Republican government, far from being unconcerned about questions of virtue and character, was understood by Washington to require self-government. In his First Inaugural, Washington spoke of “the talents, the rectitude, and the patriotism, which adorn the characters selected to devise and adopt” the law. It was here, and not in the institutional arrangements or laws themselves, that Washington ultimately saw the “surest pledges” of wise policy and the guarantee that “the foundation of our national policy will be laid in the pure and immutable principles of private morality.”[8]

Religion and Religious Liberty

Religion and morality are the most important sources of character, Washington advises us, as they teach men their moral obligations and create the conditions for decent politics. They are necessary for the maintenance of public justice. A sense of individual religious obligation, Washington notes in his Farewell Address, is needed to support the oaths necessary in courts of law. But it goes beyond that:

Of all the dispositions and habits which lead to political prosperity, religion and morality are indispensable supports. In vain would that man claim the tribute of Patriotism, who should labor to subvert these great Pillars of human happiness, these firmest props of the duties of Men and citizens.[9]
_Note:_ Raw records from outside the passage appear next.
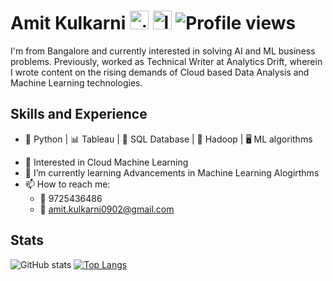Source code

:# Amit Kulkarni [<img src='https://cdn.jsdelivr.net/npm/simple-icons@3.0.1/icons/github.svg' alt='github' height='30'>](https://github.com/amit0902)  [<img src='https://cdn.jsdelivr.net/npm/simple-icons@3.0.1/icons/linkedin.svg' alt='linkedin' height='30'>](https://www.linkedin.com/in/https://www.linkedin.com/in/amitkulkarni09//) ![Profile views](https://gpvc.arturio.dev/amit0902)

I'm from Bangalore and currently interested in solving AI and ML business problems. Previously, worked as Technical Writer at Analytics Drift, wherein I wrote content on the rising demands of Cloud based Data Analysis and Machine Learning technologies.

## Skills and Experience
* 🐍 Python | 📊 Tableau | 📁 SQL Database | 🐘 Hadoop | 🖥️ ML algorithms

- 🔭 Interested in Cloud Machine Learning 
- 🌱 I’m currently learning Advancements in Machine Learning Alogirthms 
- 📫 How to reach me: 
   -  📱 9725436486
   -  📩 amit.kulkarni0902@gmail.com

## Stats
![GitHub stats](https://github-readme-stats.vercel.app/api?username=amit0902&show_icons=true) [![Top Langs](https://github-readme-stats.vercel.app/api/top-langs/?username=amit0902)](https://github.com/amit0902/github-readme-stats)
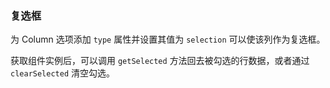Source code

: ### 复选框

为 Column 选项添加 `type` 属性并设置其值为 `selection` 可以使该列作为复选框。

获取组件实例后，可以调用 `getSelected` 方法回去被勾选的行数据，或者通过 `clearSelected` 清空勾选。
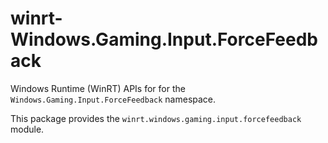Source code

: <!-- warning: Please don't edit this file. It was automatically generated. -->

# winrt-Windows.Gaming.Input.ForceFeedback

Windows Runtime (WinRT) APIs for for the `Windows.Gaming.Input.ForceFeedback` namespace.

This package provides the `winrt.windows.gaming.input.forcefeedback` module.
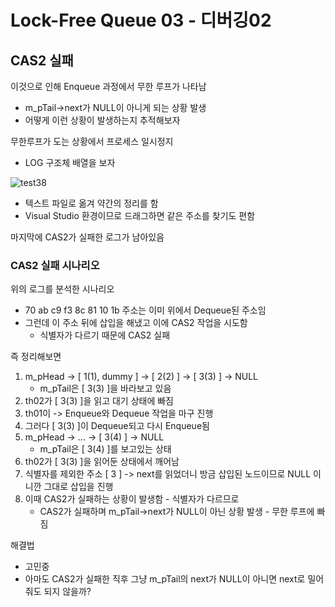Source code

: # Lock-Free Queue 03 - 디버깅02
## CAS2 실패
이것으로 인해 Enqueue 과정에서 무한 루프가 나타남
* m_pTail->next가 NULL이 아니게 되는 상황 발생
* 어떻게 이런 상황이 발생하는지 추적해보자

무한루프가 도는 상황에서 프로세스 일시정지
* LOG 구조체 배열을 보자

![test38](https://github.com/user-attachments/assets/53930a58-cdfb-4258-ae8e-815770d1146a)
* 텍스트 파일로 옮겨 약간의 정리를 함
* Visual Studio 환경이므로 드래그하면 같은 주소를 찾기도 편함

마지막에 CAS2가 실패한 로그가 남아있음

### CAS2 실패 시나리오
위의 로그를 분석한 시나리오
* 70 ab c9 f3 8c 81 10 1b 주소는 이미 위에서 Dequeue된 주소임
* 그런데 이 주소 뒤에 삽입을 해냈고 이에 CAS2 작업을 시도함
  * 식별자가 다르기 때문에 CAS2 실패

즉 정리해보면
1. m_pHead -> [ 1(1), dummy ] -> [ 2(2) ] -> [ 3(3) ] -> NULL
   * m_pTail은 [ 3(3) ]을 바라보고 있음
2. th02가 [ 3(3) ]을 읽고 대기 상태에 빠짐
3. th01이 -> Enqueue와 Dequeue 작업을 마구 진행
4. 그러다 [ 3(3) ]이 Dequeue되고 다시 Enqueue됨
5. m_pHead -> ... -> [ 3(4) ] -> NULL
   * m_pTail은 [ 3(4) ]를 보고있는 상태
6. th02가 [ 3(3) ]을 읽어둔 상태에서 깨어남
7. 식별자를 제외한 주소 [ 3 ] -> next를 읽었더니 방금 삽입된 노드이므로 NULL 이니깐 그대로 삽입을 진행
8. 이때 CAS2가 실패하는 상황이 발생함 - 식별자가 다르므로
   * CAS2가 실패하며 m_pTail->next가 NULL이 아닌 상황 발생 - 무한 루프에 빠짐

해결법
* 고민중
* 아마도 CAS2가 실패한 직후 그냥 m_pTail의 next가 NULL이 아니면 next로 밀어줘도 되지 않을까?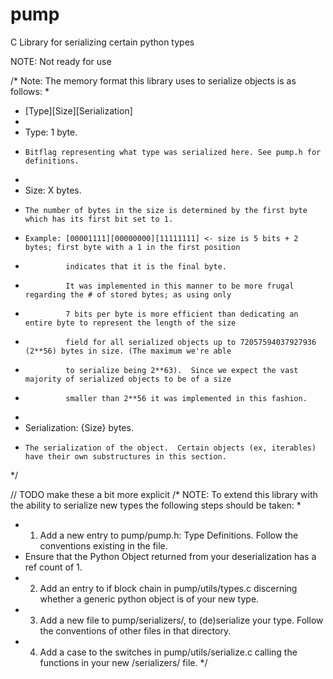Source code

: # pump
C Library for serializing certain python types

NOTE: Not ready for use



/* Note: The memory format this library uses to serialize objects is as follows:
 *
 * [Type][Size][Serialization]
 *
 * Type: 1 byte.
 *     Bitflag representing what type was serialized here. See pump.h for definitions.
 *
 * Size: X bytes.
 *     The number of bytes in the size is determined by the first byte which has its first bit set to 1.
 *     Example: [00001111][00000000][11111111] <- size is 5 bits + 2 bytes; first byte with a 1 in the first position
 *              indicates that it is the final byte.
 *              It was implemented in this manner to be more frugal regarding the # of stored bytes; as using only
 *              7 bits per byte is more efficient than dedicating an entire byte to represent the length of the size
 *              field for all serialized objects up to 72057594037927936 (2**56) bytes in size. (The maximum we're able
 *              to serialize being 2**63).  Since we expect the vast majority of serialized objects to be of a size
 *              smaller than 2**56 it was implemented in this fashion.
 *
 * Serialization: {Size} bytes.
 *     The serialization of the object.  Certain objects (ex, iterables) have their own substructures in this section.
 */


// TODO make these a bit more explicit
/* NOTE: To extend this library with the ability to serialize new types the following steps should be taken:
 *
 * 1. Add a new entry to pump/pump.h: Type Definitions.  Follow the conventions existing in the file.
 *    Ensure that the Python Object returned from your deserialization has a ref count of 1.
 * 2. Add an entry to if block chain in pump/utils/types.c discerning whether a generic python object is of your new type.
 * 3. Add a new file to pump/serializers/, to (de)serialize your type.  Follow the conventions of other files in that directory.
 * 4. Add a case to the switches in pump/utils/serialize.c calling the functions in your new /serializers/ file.
 */

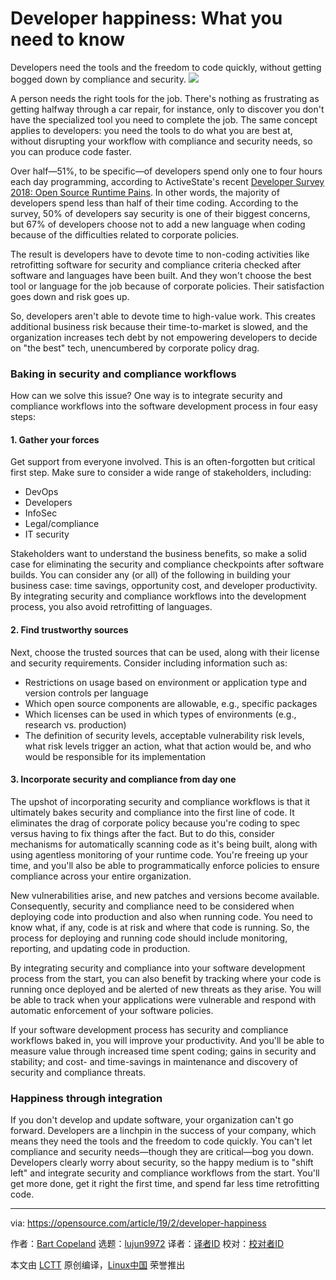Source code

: [#]: collector: (lujun9972)
[#]: translator: (chenmu-kk)
[#]: reviewer: ( )
[#]: publisher: ( )
[#]: url: ( )
[#]: subject: (Developer happiness: What you need to know)
[#]: via: (https://opensource.com/article/19/2/developer-happiness)
[#]: author: (Bart Copeland https://opensource.com/users/bartcopeland)

Developer happiness: What you need to know
======
Developers need the tools and the freedom to code quickly, without getting bogged down by compliance and security.
![](https://opensource.com/sites/default/files/styles/image-full-size/public/lead-images/computer_happy_sad_developer_programming.png?itok=72nkfSQ_)

A person needs the right tools for the job. There's nothing as frustrating as getting halfway through a car repair, for instance, only to discover you don't have the specialized tool you need to complete the job. The same concept applies to developers: you need the tools to do what you are best at, without disrupting your workflow with compliance and security needs, so you can produce code faster.

Over half—51%, to be specific—of developers spend only one to four hours each day programming, according to ActiveState's recent [Developer Survey 2018: Open Source Runtime Pains][1]. In other words, the majority of developers spend less than half of their time coding. According to the survey, 50% of developers say security is one of their biggest concerns, but 67% of developers choose not to add a new language when coding because of the difficulties related to corporate policies.

The result is developers have to devote time to non-coding activities like retrofitting software for security and compliance criteria checked after software and languages have been built. And they won't choose the best tool or language for the job because of corporate policies. Their satisfaction goes down and risk goes up.

So, developers aren't able to devote time to high-value work. This creates additional business risk because their time-to-market is slowed, and the organization increases tech debt by not empowering developers to decide on "the best" tech, unencumbered by corporate policy drag.

### Baking in security and compliance workflows

How can we solve this issue? One way is to integrate security and compliance workflows into the software development process in four easy steps:

#### 1\. Gather your forces

Get support from everyone involved. This is an often-forgotten but critical first step. Make sure to consider a wide range of stakeholders, including:

  * DevOps
  * Developers
  * InfoSec
  * Legal/compliance
  * IT security



Stakeholders want to understand the business benefits, so make a solid case for eliminating the security and compliance checkpoints after software builds. You can consider any (or all) of the following in building your business case: time savings, opportunity cost, and developer productivity. By integrating security and compliance workflows into the development process, you also avoid retrofitting of languages.

#### 2\. Find trustworthy sources

Next, choose the trusted sources that can be used, along with their license and security requirements. Consider including information such as:

  * Restrictions on usage based on environment or application type and version controls per language
  * Which open source components are allowable, e.g., specific packages
  * Which licenses can be used in which types of environments (e.g., research vs. production)
  * The definition of security levels, acceptable vulnerability risk levels, what risk levels trigger an action, what that action would be, and who would be responsible for its implementation



#### 3\. Incorporate security and compliance from day one

The upshot of incorporating security and compliance workflows is that it ultimately bakes security and compliance into the first line of code. It eliminates the drag of corporate policy because you're coding to spec versus having to fix things after the fact. But to do this, consider mechanisms for automatically scanning code as it's being built, along with using agentless monitoring of your runtime code. You're freeing up your time, and you'll also be able to programmatically enforce policies to ensure compliance across your entire organization.

New vulnerabilities arise, and new patches and versions become available. Consequently, security and compliance need to be considered when deploying code into production and also when running code. You need to know what, if any, code is at risk and where that code is running. So, the process for deploying and running code should include monitoring, reporting, and updating code in production.

By integrating security and compliance into your software development process from the start, you can also benefit by tracking where your code is running once deployed and be alerted of new threats as they arise. You will be able to track when your applications were vulnerable and respond with automatic enforcement of your software policies.

If your software development process has security and compliance workflows baked in, you will improve your productivity. And you'll be able to measure value through increased time spent coding; gains in security and stability; and cost- and time-savings in maintenance and discovery of security and compliance threats.

### Happiness through integration

If you don't develop and update software, your organization can't go forward. Developers are a linchpin in the success of your company, which means they need the tools and the freedom to code quickly. You can't let compliance and security needs—though they are critical—bog you down. Developers clearly worry about security, so the happy medium is to "shift left" and integrate security and compliance workflows from the start. You'll get more done, get it right the first time, and spend far less time retrofitting code.

--------------------------------------------------------------------------------

via: https://opensource.com/article/19/2/developer-happiness

作者：[Bart Copeland][a]
选题：[lujun9972][b]
译者：[译者ID](https://github.com/译者ID)
校对：[校对者ID](https://github.com/校对者ID)

本文由 [LCTT](https://github.com/LCTT/TranslateProject) 原创编译，[Linux中国](https://linux.cn/) 荣誉推出

[a]: https://opensource.com/users/bartcopeland
[b]: https://github.com/lujun9972
[1]: https://www.activestate.com/company/press/press-releases/activestate-developer-survey-examines-open-source-challenges/
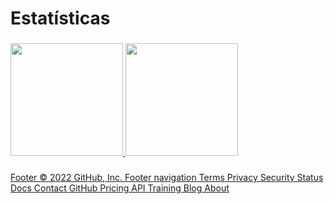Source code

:# Estatísticas

###

<div>
<a href="https://github.com/JhoniPS">
<img height="180em" src="https://github-readme-stats-sigma-five.vercel.app/api/top-langs/?username=Jhoni_PS&layout=compact&langs_count=7&theme=dracula"/>
<img height="180em" src="https://github-readme-stats-sigma-five.vercel.app/api?username=Jhoni_PS&show_icons=true&theme=dracula&include_all_commits=true&count_private=true"/>
</div>

###



###
Footer
© 2022 GitHub, Inc.
Footer navigation
Terms
Privacy
Security
Status
Docs
Contact GitHub
Pricing
API
Training
Blog
About
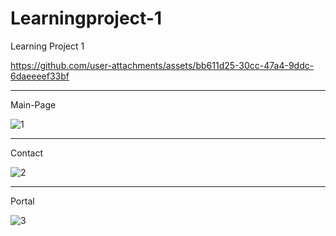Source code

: # Learningproject-1
Learning Project 1



https://github.com/user-attachments/assets/bb611d25-30cc-47a4-9ddc-6daeeeef33bf

------------------------------------------------------------------------------------------
Main-Page

![1](https://github.com/user-attachments/assets/c623fe70-9f54-4ea3-8932-0a0c76141e99)

------------------------------------------------------------------------------------------
Contact

![2](https://github.com/user-attachments/assets/a3bad7b6-b964-4b83-af53-d005c300f905)

------------------------------------------------------------------------------------------
Portal

![3](https://github.com/user-attachments/assets/d2aea956-07a5-42bb-95b7-c06e827e4be7)
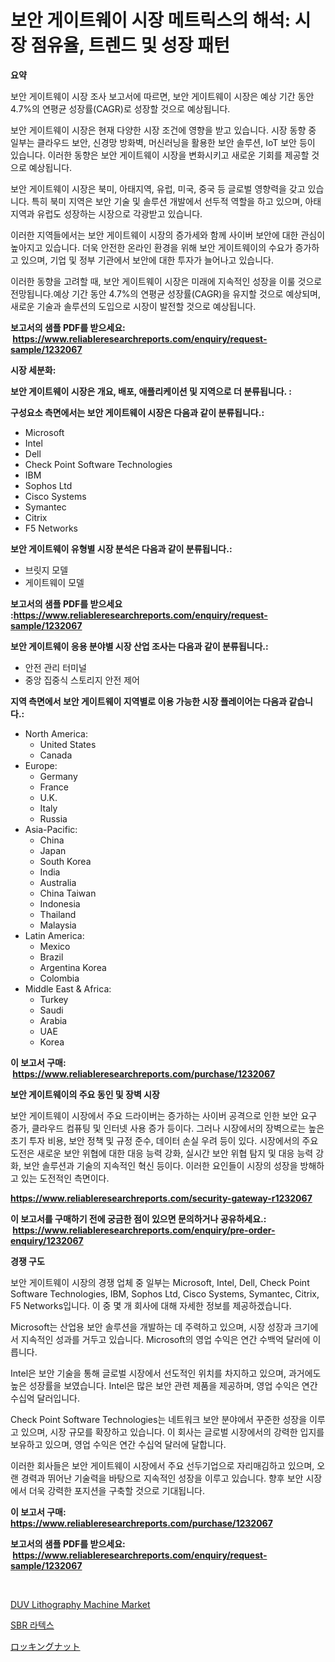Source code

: <p><h1>보안 게이트웨이 시장 메트릭스의 해석: 시장 점유율, 트렌드 및 성장 패턴</h1></p><p><strong>요약</strong></p>
<p><p>보안 게이트웨이 시장 조사 보고서에 따르면, 보안 게이트웨이 시장은 예상 기간 동안 4.7%의 연평균 성장률(CAGR)로 성장할 것으로 예상됩니다.</p><p>보안 게이트웨이 시장은 현재 다양한 시장 조건에 영향을 받고 있습니다. 시장 동향 중 일부는 클라우드 보안, 신경망 방화벽, 머신러닝을 활용한 보안 솔루션, IoT 보안 등이 있습니다. 이러한 동향은 보안 게이트웨이 시장을 변화시키고 새로운 기회를 제공할 것으로 예상됩니다.</p><p>보안 게이트웨이 시장은 북미, 아태지역, 유럽, 미국, 중국 등 글로벌 영향력을 갖고 있습니다. 특히 북미 지역은 보안 기술 및 솔루션 개발에서 선두적 역할을 하고 있으며, 아태지역과 유럽도 성장하는 시장으로 각광받고 있습니다.</p><p>이러한 지역들에서는 보안 게이트웨이 시장의 증가세와 함께 사이버 보안에 대한 관심이 높아지고 있습니다. 더욱 안전한 온라인 환경을 위해 보안 게이트웨이의 수요가 증가하고 있으며, 기업 및 정부 기관에서 보안에 대한 투자가 늘어나고 있습니다.</p><p>이러한 동향을 고려할 때, 보안 게이트웨이 시장은 미래에 지속적인 성장을 이룰 것으로 전망됩니다.예상 기간 동안 4.7%의 연평균 성장률(CAGR)을 유지할 것으로 예상되며, 새로운 기술과 솔루션의 도입으로 시장이 발전할 것으로 예상됩니다.</p></p>
<p><strong>보고서의 샘플 PDF를 받으세요: &nbsp;<a href="https://www.reliableresearchreports.com/enquiry/request-sample/1232067">https://www.reliableresearchreports.com/enquiry/request-sample/1232067</a></strong></p>
<p><strong>시장 세분화:</strong></p>
<p><strong> 보안 게이트웨이 시장은 개요, 배포, 애플리케이션 및 지역으로 더 분류됩니다. :</strong></p>
<p><strong>구성요소 측면에서는 보안 게이트웨이 시장은 다음과 같이 분류됩니다.:</strong></p>
<p><ul><li>Microsoft</li><li>Intel</li><li>Dell</li><li>Check Point Software Technologies</li><li>IBM</li><li>Sophos Ltd</li><li>Cisco Systems</li><li>Symantec</li><li>Citrix</li><li>F5 Networks</li></ul></p>
<p><strong> 보안 게이트웨이 유형별 시장 분석은 다음과 같이 분류됩니다.:</strong></p>
<p><ul><li>브릿지 모델</li><li>게이트웨이 모델</li></ul></p>
<p><strong>보고서의 샘플 PDF를 받으세요 :<a href="https://www.reliableresearchreports.com/enquiry/request-sample/1232067">https://www.reliableresearchreports.com/enquiry/request-sample/1232067</a></strong></p>
<p><strong> 보안 게이트웨이 응용 분야별 시장 산업 조사는 다음과 같이 분류됩니다.:</strong></p>
<p><ul><li>안전 관리 터미널</li><li>중앙 집중식 스토리지 안전 제어</li></ul></p>
<p><strong>지역 측면에서 보안 게이트웨이 지역별로 이용 가능한 시장 플레이어는 다음과 같습니다.:</strong></p>
<p><ul>
    <li>
        North America:
        <ul>
            <li>United States</li>
            <li>Canada</li>
        </ul>
    </li>
    <li>
        Europe:
        <ul>
            <li>Germany</li>
            <li>France</li>
            <li>U.K.</li>
            <li>Italy</li>
            <li>Russia</li>
        </ul>
    </li>
    <li>
        Asia-Pacific:
        <ul>
            <li>China</li>
            <li>Japan</li>
            <li>South Korea</li>
            <li>India</li>
            <li>Australia</li>
            <li>China Taiwan</li>
            <li>Indonesia</li>
            <li>Thailand</li>
            <li>Malaysia</li>
        </ul>
    </li>
    <li>
        Latin America:
        <ul>
            <li>Mexico</li>
            <li>Brazil</li>
            <li>Argentina Korea</li>
            <li>Colombia</li>
        </ul>
    </li>
    <li>
        Middle East & Africa:
        <ul>
            <li>Turkey</li>
            <li>Saudi</li>
            <li>Arabia</li>
            <li>UAE</li>
            <li>Korea</li>
        </ul>
    </li>
    </ul></p>
<p><strong>이 보고서 구매: &nbsp;<a href="https://www.reliableresearchreports.com/purchase/1232067">https://www.reliableresearchreports.com/purchase/1232067</a></strong></p>
<p><strong>보안 게이트웨이의 주요 동인 및 장벽 시장</strong></p>
<p><p>보안 게이트웨이 시장에서 주요 드라이버는 증가하는 사이버 공격으로 인한 보안 요구 증가, 클라우드 컴퓨팅 및 인터넷 사용 증가 등이다. 그러나 시장에서의 장벽으로는 높은 초기 투자 비용, 보안 정책 및 규정 준수, 데이터 손실 우려 등이 있다. 시장에서의 주요 도전은 새로운 보안 위협에 대한 대응 능력 강화, 실시간 보안 위협 탐지 및 대응 능력 강화, 보안 솔루션과 기술의 지속적인 혁신 등이다. 이러한 요인들이 시장의 성장을 방해하고 있는 도전적인 측면이다.</p></p>
<p><strong><a href="https://www.reliableresearchreports.com/security-gateway-r1232067">https://www.reliableresearchreports.com/security-gateway-r1232067</a></strong></p>
<p><strong>이 보고서를 구매하기 전에 궁금한 점이 있으면 문의하거나 공유하세요.: &nbsp;<a href="https://www.reliableresearchreports.com/enquiry/pre-order-enquiry/1232067">https://www.reliableresearchreports.com/enquiry/pre-order-enquiry/1232067</a></strong></p>
<p><strong>경쟁 구도</strong></p>
<p><p>보안 게이트웨이 시장의 경쟁 업체 중 일부는 Microsoft, Intel, Dell, Check Point Software Technologies, IBM, Sophos Ltd, Cisco Systems, Symantec, Citrix, F5 Networks입니다. 이 중 몇 개 회사에 대해 자세한 정보를 제공하겠습니다.</p><p>Microsoft는 산업용 보안 솔루션을 개발하는 데 주력하고 있으며, 시장 성장과 크기에서 지속적인 성과를 거두고 있습니다. Microsoft의 영업 수익은 연간 수백억 달러에 이릅니다.</p><p>Intel은 보안 기술을 통해 글로벌 시장에서 선도적인 위치를 차지하고 있으며, 과거에도 높은 성장률을 보였습니다. Intel은 많은 보안 관련 제품을 제공하며, 영업 수익은 연간 수십억 달러입니다.</p><p>Check Point Software Technologies는 네트워크 보안 분야에서 꾸준한 성장을 이루고 있으며, 시장 규모를 확장하고 있습니다. 이 회사는 글로벌 시장에서의 강력한 입지를 보유하고 있으며, 영업 수익은 연간 수십억 달러에 달합니다.</p><p>이러한 회사들은 보안 게이트웨이 시장에서 주요 선두기업으로 자리매김하고 있으며, 오랜 경력과 뛰어난 기술력을 바탕으로 지속적인 성장을 이루고 있습니다. 향후 보안 시장에서 더욱 강력한 포지션을 구축할 것으로 기대됩니다.</p></p>
<p><strong>이 보고서 구매: &nbsp; <a href="https://www.reliableresearchreports.com/purchase/1232067">https://www.reliableresearchreports.com/purchase/1232067</a></strong></p>
<p><strong>보고서의 샘플 PDF를 받으세요: &nbsp;<a href="https://www.reliableresearchreports.com/enquiry/request-sample/1232067">https://www.reliableresearchreports.com/enquiry/request-sample/1232067</a></strong><strong></strong></p>
<p>&nbsp;</p>
<p><p><a href="https://changeable-paste-463.notion.site/DUV-Lithography-Machine-Market-Share-Evolution-and-Market-Growth-Trends-2024-2031-64a76799c3714044a2c9cd7da1c25709">DUV Lithography Machine Market</a></p><p><a href="https://github.com/trmesnao7959541/Market-Research-Report-List-1/blob/main/729998722290.md">SBR 라텍스</a></p><p><a href="https://github.com/xnljig2898992/Market-Research-Report-List-1/blob/main/959970224329.md">ロッキングナット</a></p></p>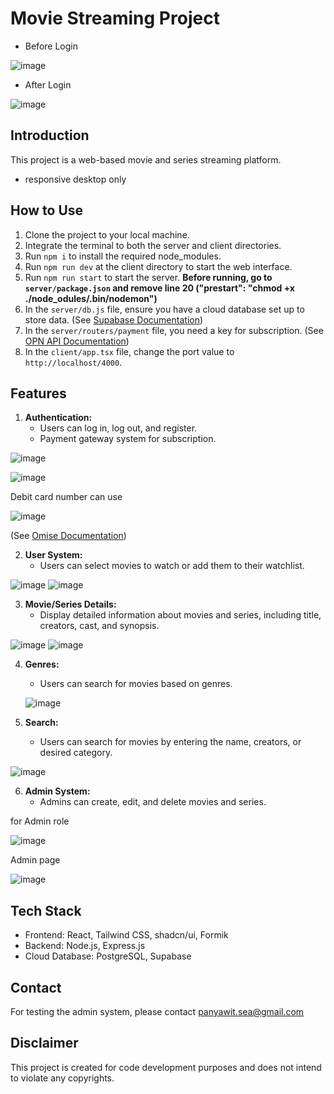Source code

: # Movie Streaming Project
- Before Login

![image](https://github.com/PyW1tt/sideProjectByTypeScript/assets/136727247/974302e1-4467-4f67-8a72-928132cbf045)

- After Login

![image](https://github.com/PyW1tt/sideProjectByTypeScript/assets/136727247/602fbb46-bf89-4c61-a7cd-895e08c69b4b)


## Introduction
This project is a web-based movie and series streaming platform.

* responsive desktop only 

## How to Use
1. Clone the project to your local machine.
2. Integrate the terminal to both the server and client directories.
3. Run `npm i` to install the required node_modules.
4. Run `npm run dev` at the client directory to start the web interface.
5. Run `npm run start` to start the server. **Before running, go to `server/package.json` and remove line 20 ("prestart": "chmod +x ./node_odules/.bin/nodemon")**
6. In the `server/db.js` file, ensure you have a cloud database set up to store data. (See [Supabase Documentation](https://supabase.com/docs/reference/javascript/installing))
7. In the `server/routers/payment` file, you need a key for subscription. (See [OPN API Documentation](https://docs.opn.ooo/th/thailand#part-814562e94e354eda))
8. In the `client/app.tsx` file, change the port value to `http://localhost/4000`.
   
## Features
1. **Authentication:**
   - Users can log in, log out, and register.
   - Payment gateway system for subscription.
     
![image](https://github.com/PyW1tt/sideProjectByTypeScript/assets/136727247/b975aa33-ee71-43b5-8758-975c5b481216)  

![image](https://github.com/PyW1tt/sideProjectByTypeScript/assets/136727247/cbe890de-7489-4e07-8a3d-8dc8c8fca917)

Debit card number can use

![image](https://github.com/PyW1tt/sideProjectByTypeScript/assets/136727247/4bd296e6-22a6-4c35-b516-ccfca2f44e61)

(See [Omise Documentation](https://docs.opn.ooo/th/api-testing/thailand)) 

2. **User System:**
   - Users can select movies to watch or add them to their watchlist.
     
![image](https://github.com/PyW1tt/sideProjectByTypeScript/assets/136727247/fbc77c67-94b4-4f6e-b87f-b5ae06afd346)
![image](https://github.com/PyW1tt/sideProjectByTypeScript/assets/136727247/7282bf65-0973-4c11-aaaa-516173851144)

3. **Movie/Series Details:**
   - Display detailed information about movies and series, including title, creators, cast, and synopsis.
     
![image](https://github.com/PyW1tt/sideProjectByTypeScript/assets/136727247/83b33a28-a0a6-4bdf-b5fa-4cc1b4aff778)
![image](https://github.com/PyW1tt/sideProjectByTypeScript/assets/136727247/425d695c-1530-4c09-9fac-82da1b50b028)

4. **Genres:**
   - Users can search for movies based on genres.

   ![image](https://github.com/PyW1tt/sideProjectByTypeScript/assets/136727247/3d40f320-b86d-49fa-b0d5-dad57aecdc93)

5. **Search:**
   - Users can search for movies by entering the name, creators, or desired category.

![image](https://github.com/PyW1tt/sideProjectByTypeScript/assets/136727247/d29e9d7f-5afb-4727-9f2b-6e4e9e86bc54)

6. **Admin System:**
   - Admins can create, edit, and delete movies and series.

for Admin role

![image](https://github.com/PyW1tt/sideProjectByTypeScript/assets/136727247/1f51ac66-4fb8-4a01-addc-a6910317c083)

Admin page

![image](https://github.com/PyW1tt/sideProjectByTypeScript/assets/136727247/45cf00d2-34af-4a04-9fba-e150a0f8b22a)

## Tech Stack
- Frontend: React, Tailwind CSS, shadcn/ui, Formik
- Backend: Node.js, Express.js
- Cloud Database: PostgreSQL, Supabase

## Contact
For testing the admin system, please contact panyawit.sea@gmail.com

## Disclaimer
This project is created for code development purposes and does not intend to violate any copyrights.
This holds true despite the theories of academic elites, then or now, who argue that religion is not required to support the morality needed for free government. “And let us with caution indulge the supposition, that morality can be maintained without religion.” Washington conceded some ground to rationalists—like Benjamin Franklin and Thomas Jefferson—who seem to have had less personal use for religion. Nevertheless, he insisted on the general argument. “No matter what might be conceded to the influence of refined education on minds of peculiar structure, reason and experience both forbid us to expect that National morality can prevail in exclusion of religious principle.”[10] While there might be particular cases where morality did not depend on religion, this was not the case for the morality of the nation.

Washington’s statements about the importance of religion in politics must be understood in light of his equally strong defense of religious liberty. In a letter to the United Baptists, for instance, he writes that he will be a zealous guardian against “spiritual tyranny, and every species of religious persecution,” and that under the federal Constitution every American would be protected in “worshiping the Deity according to the dictates of his own conscience.”[11] Perhaps Washington’s most eloquent statement is found in his letter to the Hebrew Congregation of Newport, Rhode Island:

It is now no more that toleration is spoken of as if it were the indulgence of one class of people that another enjoyed the exercise of their inherent natural rights, for, happily, the Government of the United States, which gives to bigotry no sanction, to persecution no assistance, requires only that they who live under its protection should demean them-selves as good citizens in giving it on all occasions their effectual support.[12]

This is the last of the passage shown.